Since I was vaguely an athlete, I was asked to try out for the cross-country team. That lone, miserable mile in the blazing Florida heat was the last time I’d run on my own accord for nearly 10 years.
As I approached my 30thbirthday, I decided it would be a good idea to run a 5K. No matter that I’d never managed to run more than a mile or two on a treadmill since that brutal day a decade before. In a slight panic, I noticed a new running group at the running store in my neighborhood.
Billed as a “Chicks Run,” they promised a 3-5 mile low-pressure run with time for socializing with wine afterward. That night I ran four miles as I chatted with a new friend and chugged along the lakefront trail. I was hooked.
The group of women I met there grew to be my closest friends. We ran races on weekends, met up at the weekly group run, went to bars, became roommates. My sister moved to town and she joined us, too, much to my delight. At that time in our lives we were gloriously self-indulgent. We ran, drank coffee for hours, and followed that up with brunch and cocktails.
It was magical. And the running united us.
Then life and fate took me away from my beloved Chicago to rural Michigan. I escaped to run along the remote roads whenever I could. As in most things when I was there, nobody understood what I was doing.
Once I was out for a run and a car pulled up beside me. The driver rolled down his window and called, “Do you need a ride?” “No,” I said, shaking my head, “I’m running.” “Suit yourself,” he said, shrugging, and drove away, leaving me to finish the last few miles of my run.

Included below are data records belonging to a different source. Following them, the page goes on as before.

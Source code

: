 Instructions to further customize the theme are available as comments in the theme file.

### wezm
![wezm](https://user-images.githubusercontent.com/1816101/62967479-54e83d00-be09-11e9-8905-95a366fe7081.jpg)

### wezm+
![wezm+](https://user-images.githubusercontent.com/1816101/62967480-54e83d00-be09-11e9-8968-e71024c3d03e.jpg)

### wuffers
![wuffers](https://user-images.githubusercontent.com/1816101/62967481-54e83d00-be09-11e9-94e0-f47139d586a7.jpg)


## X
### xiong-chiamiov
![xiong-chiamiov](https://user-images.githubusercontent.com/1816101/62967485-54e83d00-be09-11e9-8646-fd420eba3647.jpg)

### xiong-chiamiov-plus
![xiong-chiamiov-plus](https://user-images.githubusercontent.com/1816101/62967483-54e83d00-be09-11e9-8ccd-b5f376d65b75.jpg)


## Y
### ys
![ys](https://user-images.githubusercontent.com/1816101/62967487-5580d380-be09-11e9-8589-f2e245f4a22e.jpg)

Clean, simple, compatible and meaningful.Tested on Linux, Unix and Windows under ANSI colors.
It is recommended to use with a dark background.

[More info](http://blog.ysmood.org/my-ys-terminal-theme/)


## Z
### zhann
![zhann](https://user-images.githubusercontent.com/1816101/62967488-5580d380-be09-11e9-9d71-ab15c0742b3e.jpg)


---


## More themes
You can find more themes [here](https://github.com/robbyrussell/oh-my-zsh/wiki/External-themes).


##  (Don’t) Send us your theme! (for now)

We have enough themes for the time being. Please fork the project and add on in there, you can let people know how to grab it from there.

During that brief, unhappy time, the solitude of these runs served as my therapy sessions. I worked through choices I needed to make, running with only my thoughts to keep me company. The miles I logged on those country roads helped me realize what I needed to do.
After I returned to Chicago, my sister and my running friends were there for me. So was running. Then it was about getting through this transition: From who I was before I left to who I was now, and who I would be next.
When I met and married my husband, I was ready to embrace a new chapter. New races, new challenges, and a new partner who supported and encouraged me in all that I wanted to do. I ran a half marathon through Central Park in New York with my dearest friend. I ran in Paris under the Eiffel Tower and over the Seine. I ran along the Mediterranean Sea in a medieval town on our honeymoon in Spain. I completed two triathlons, despite my inexperience in open water swimming. He always asked me, “Did you win your race?” I would laugh and say, of course I did.
I ran fearlessly toward my new life.
I ran until just a few weeks before our first son was born. And a few months later, I ran with him in the jogging stroller that was a gift from my running friends. I was grateful.
A few years after that, when his brother arrived, I ran with him, too. Our sunrise outings helped us both – a few more minutes of sleep for my early rising baby and some fresh air for me. And I was running again, with new partners and priorities.
These days my two young boys run everywhere and I jog along behind as best I can. Recently they did a kids’ race that’s part of my favorite neighborhood 5K. They did their dash with reckless joy and abandon – arms and legs churning as fast as they could as they barreled down the 100 yard course toward me. They grinned as they ran and I embraced them as they crashed over the finish line into my arms.
We walked home wearing our race numbers, holding hands. They admired their medals and asked, “Did you win your race, too, Mama?” Their faces, proud and shining glowed with joy and health in the morning light.
“Yes, baby,” I said, “Of course I did. I won for sure.”